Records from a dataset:
----
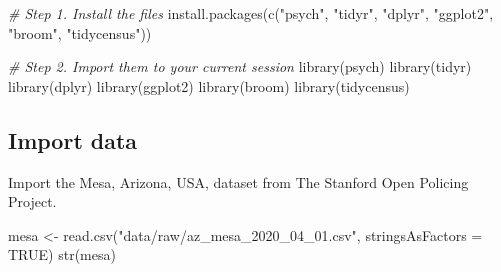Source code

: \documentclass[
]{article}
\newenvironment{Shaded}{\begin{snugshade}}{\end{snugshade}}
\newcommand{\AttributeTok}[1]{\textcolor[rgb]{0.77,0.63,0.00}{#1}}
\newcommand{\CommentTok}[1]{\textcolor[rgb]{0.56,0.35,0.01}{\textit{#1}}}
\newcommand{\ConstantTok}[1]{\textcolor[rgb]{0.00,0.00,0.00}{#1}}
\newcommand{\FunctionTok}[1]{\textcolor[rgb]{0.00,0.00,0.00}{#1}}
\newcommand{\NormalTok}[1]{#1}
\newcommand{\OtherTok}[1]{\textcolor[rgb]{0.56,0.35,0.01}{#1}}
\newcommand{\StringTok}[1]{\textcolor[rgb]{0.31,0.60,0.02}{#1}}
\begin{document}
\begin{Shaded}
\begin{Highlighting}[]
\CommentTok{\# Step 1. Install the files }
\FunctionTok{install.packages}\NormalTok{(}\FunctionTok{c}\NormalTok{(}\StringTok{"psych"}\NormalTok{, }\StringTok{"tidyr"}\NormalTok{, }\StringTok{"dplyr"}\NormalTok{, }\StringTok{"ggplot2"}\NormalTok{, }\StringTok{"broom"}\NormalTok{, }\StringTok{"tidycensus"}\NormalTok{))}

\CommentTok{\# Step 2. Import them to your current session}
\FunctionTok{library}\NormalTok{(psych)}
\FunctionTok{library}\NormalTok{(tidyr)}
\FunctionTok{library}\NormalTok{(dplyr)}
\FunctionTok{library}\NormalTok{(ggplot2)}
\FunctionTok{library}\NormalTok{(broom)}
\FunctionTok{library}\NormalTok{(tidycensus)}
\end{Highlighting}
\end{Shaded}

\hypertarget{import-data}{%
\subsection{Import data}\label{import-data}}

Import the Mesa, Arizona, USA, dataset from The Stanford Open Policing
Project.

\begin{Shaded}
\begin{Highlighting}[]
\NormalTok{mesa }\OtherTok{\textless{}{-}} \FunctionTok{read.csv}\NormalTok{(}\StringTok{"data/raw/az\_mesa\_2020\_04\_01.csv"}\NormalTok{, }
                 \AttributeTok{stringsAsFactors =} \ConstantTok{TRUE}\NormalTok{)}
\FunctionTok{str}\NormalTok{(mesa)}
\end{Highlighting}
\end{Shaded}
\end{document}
----
TASK BRIEF:
Collect every line above that contains the word "broom".

RESULT:
\FunctionTok{install.packages}\NormalTok{(}\FunctionTok{c}\NormalTok{(}\StringTok{"psych"}\NormalTok{, }\StringTok{"tidyr"}\NormalTok{, }\StringTok{"dplyr"}\NormalTok{, }\StringTok{"ggplot2"}\NormalTok{, }\StringTok{"broom"}\NormalTok{, }\StringTok{"tidycensus"}\NormalTok{))}
\FunctionTok{library}\NormalTok{(broom)}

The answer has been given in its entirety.